Long holiday weekend equals meltdown in almost every market including commodities and stocks. Grains were down overnight which triggered a test of the lows in cotton, but after the morning sessions started looking weaker, cotton followed the grains to limit down levels before rebounding slightly.
Cotton managed to traded synthetically at one point in Z'08 at 71.55 as bearish options fed the sell stops and the lack of demand. Volume was light with only 17,000 futures and 21,000 options as the cotton market seems to be searching for a bottom.

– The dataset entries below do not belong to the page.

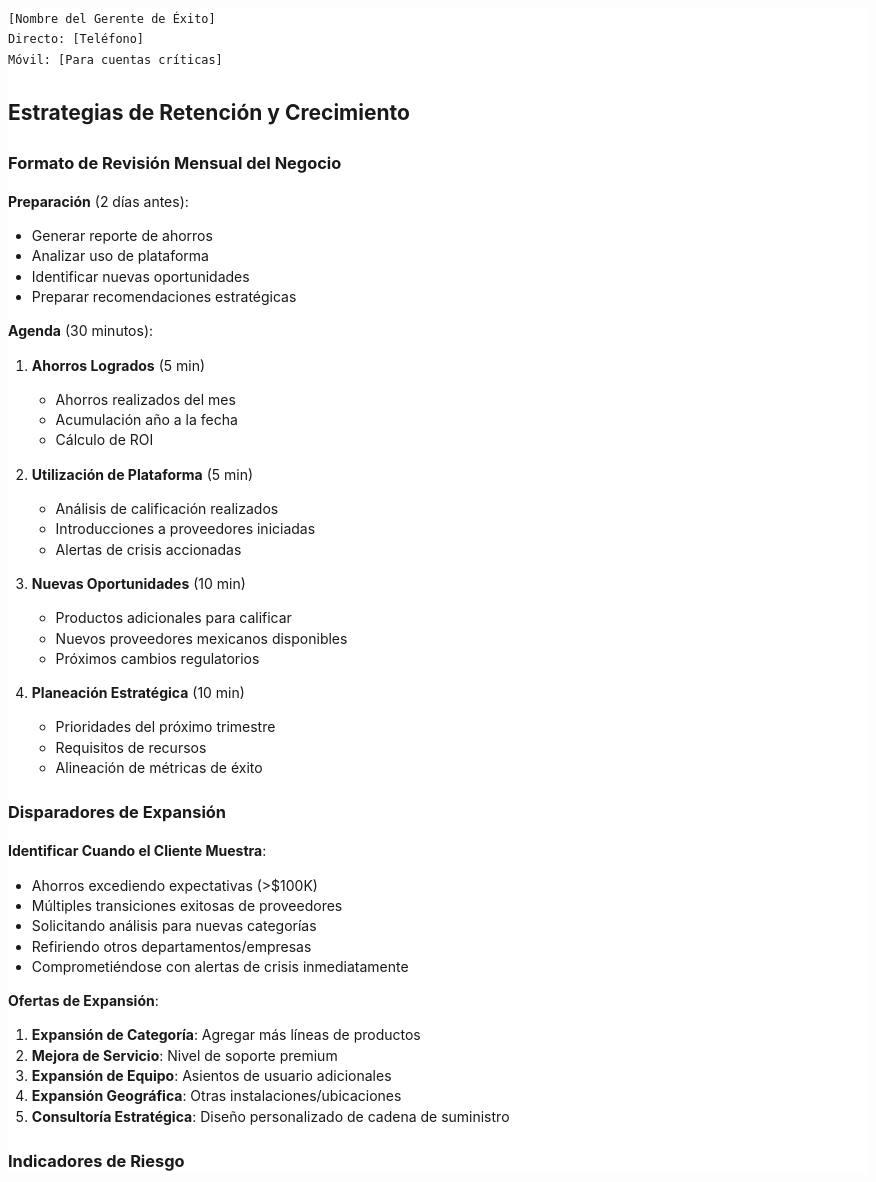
 ```
[Nombre del Gerente de Éxito]
Directo: [Teléfono]
Móvil: [Para cuentas críticas]
```

## Estrategias de Retención y Crecimiento

### Formato de Revisión Mensual del Negocio

**Preparación** (2 días antes):
- Generar reporte de ahorros
- Analizar uso de plataforma
- Identificar nuevas oportunidades
- Preparar recomendaciones estratégicas

**Agenda** (30 minutos):
1. **Ahorros Logrados** (5 min)
   - Ahorros realizados del mes
   - Acumulación año a la fecha
   - Cálculo de ROI
   
2. **Utilización de Plataforma** (5 min)
   - Análisis de calificación realizados
   - Introducciones a proveedores iniciadas
   - Alertas de crisis accionadas
   
3. **Nuevas Oportunidades** (10 min)
   - Productos adicionales para calificar
   - Nuevos proveedores mexicanos disponibles
   - Próximos cambios regulatorios
   
4. **Planeación Estratégica** (10 min)
   - Prioridades del próximo trimestre
   - Requisitos de recursos
   - Alineación de métricas de éxito

### Disparadores de Expansión

**Identificar Cuando el Cliente Muestra**:
- Ahorros excediendo expectativas (>$100K)
- Múltiples transiciones exitosas de proveedores
- Solicitando análisis para nuevas categorías
- Refiriendo otros departamentos/empresas
- Comprometiéndose con alertas de crisis inmediatamente

**Ofertas de Expansión**:
1. **Expansión de Categoría**: Agregar más líneas de productos
2. **Mejora de Servicio**: Nivel de soporte premium
3. **Expansión de Equipo**: Asientos de usuario adicionales
4. **Expansión Geográfica**: Otras instalaciones/ubicaciones
5. **Consultoría Estratégica**: Diseño personalizado de cadena de suministro

### Indicadores de Riesgo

The commodity index had ended last week strong as oil had set new highs, but the profit taking spread throughout the markets this morning and may carry on when the Far East opens tonight. The spec hedge report showed a longer position this week almost reaching 10% as they have been slowly creeping longer over the last several weeks from a low of 1.7% on June 17th.
Technically, the market looks bearish, but the RSI is reaching oversold levels at 31%. The 9-day MA is getting ready to cross the 50 day moving average so this may set us up for more downside testing as the specs now have room to sell. The crop progress showed some improving conditions from last week and we really don't have any significant news coming out until Friday's USDA S&D report.
The widespread sell off indicates that the commodity market has reached overbought levels and we will have to wait and see where the bottom will hold in the short term.